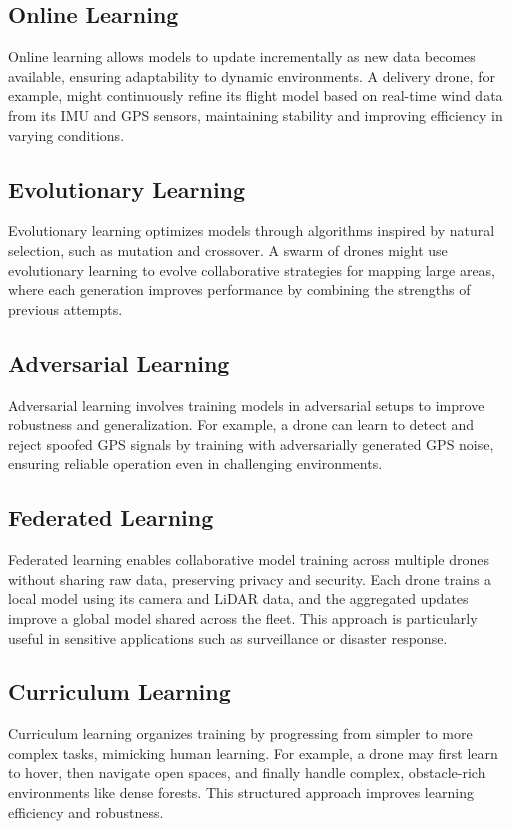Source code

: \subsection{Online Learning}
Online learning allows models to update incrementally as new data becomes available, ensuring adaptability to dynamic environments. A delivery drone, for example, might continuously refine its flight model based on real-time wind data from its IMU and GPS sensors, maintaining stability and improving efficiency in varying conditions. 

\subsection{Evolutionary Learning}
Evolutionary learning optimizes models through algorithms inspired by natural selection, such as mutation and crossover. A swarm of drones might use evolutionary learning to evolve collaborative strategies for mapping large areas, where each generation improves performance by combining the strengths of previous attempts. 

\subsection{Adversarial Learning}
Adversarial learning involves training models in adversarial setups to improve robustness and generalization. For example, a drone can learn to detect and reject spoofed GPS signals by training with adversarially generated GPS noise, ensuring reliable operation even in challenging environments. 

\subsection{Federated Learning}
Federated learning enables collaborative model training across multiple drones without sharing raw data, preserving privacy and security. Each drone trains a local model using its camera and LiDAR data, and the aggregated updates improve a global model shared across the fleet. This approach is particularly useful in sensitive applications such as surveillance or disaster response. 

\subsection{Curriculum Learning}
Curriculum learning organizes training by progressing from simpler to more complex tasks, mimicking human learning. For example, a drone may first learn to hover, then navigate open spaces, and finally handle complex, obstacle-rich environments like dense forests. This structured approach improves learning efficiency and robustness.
____
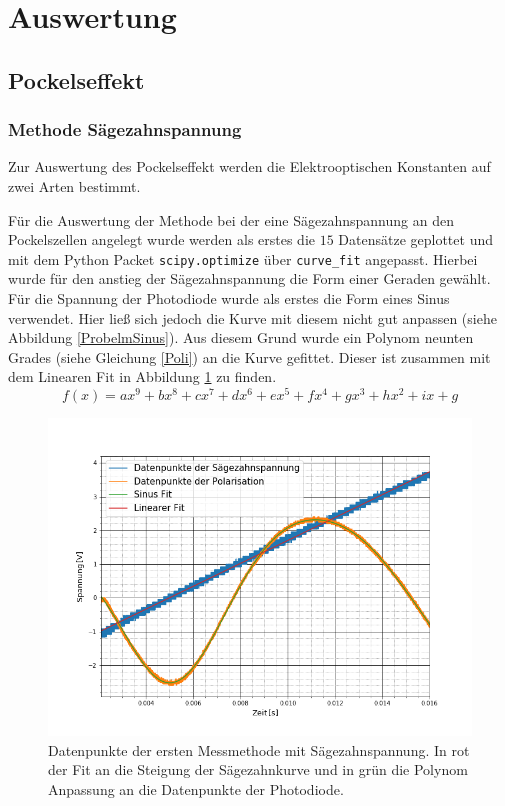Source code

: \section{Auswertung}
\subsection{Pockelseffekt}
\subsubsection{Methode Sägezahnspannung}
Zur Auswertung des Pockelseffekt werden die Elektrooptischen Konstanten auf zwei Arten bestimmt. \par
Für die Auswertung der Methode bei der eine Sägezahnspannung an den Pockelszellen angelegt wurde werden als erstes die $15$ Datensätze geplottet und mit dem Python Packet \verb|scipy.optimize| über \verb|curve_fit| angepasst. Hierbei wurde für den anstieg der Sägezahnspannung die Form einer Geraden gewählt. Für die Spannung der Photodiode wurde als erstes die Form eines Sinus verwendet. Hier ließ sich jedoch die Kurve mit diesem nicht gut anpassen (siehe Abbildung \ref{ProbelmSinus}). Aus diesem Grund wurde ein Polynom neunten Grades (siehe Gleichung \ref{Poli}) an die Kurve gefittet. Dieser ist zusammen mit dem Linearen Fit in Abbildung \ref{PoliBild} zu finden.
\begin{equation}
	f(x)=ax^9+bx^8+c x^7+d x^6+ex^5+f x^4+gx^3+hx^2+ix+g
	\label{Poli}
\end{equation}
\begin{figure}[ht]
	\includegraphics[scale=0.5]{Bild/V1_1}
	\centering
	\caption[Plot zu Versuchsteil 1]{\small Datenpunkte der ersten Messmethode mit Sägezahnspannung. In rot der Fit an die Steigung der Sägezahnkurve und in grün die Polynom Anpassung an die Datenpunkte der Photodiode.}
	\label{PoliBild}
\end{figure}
____
_WHAT THE TASK REQUIRES:_ Lines of the data above that include the string "approach" must each be copied.

_FINAL ANSWER:_
Federated learning enables collaborative model training across multiple drones without sharing raw data, preserving privacy and security. Each drone trains a local model using its camera and LiDAR data, and the aggregated updates improve a global model shared across the fleet. This approach is particularly useful in sensitive applications such as surveillance or disaster response. 
Curriculum learning organizes training by progressing from simpler to more complex tasks, mimicking human learning. For example, a drone may first learn to hover, then navigate open spaces, and finally handle complex, obstacle-rich environments like dense forests. This structured approach improves learning efficiency and robustness.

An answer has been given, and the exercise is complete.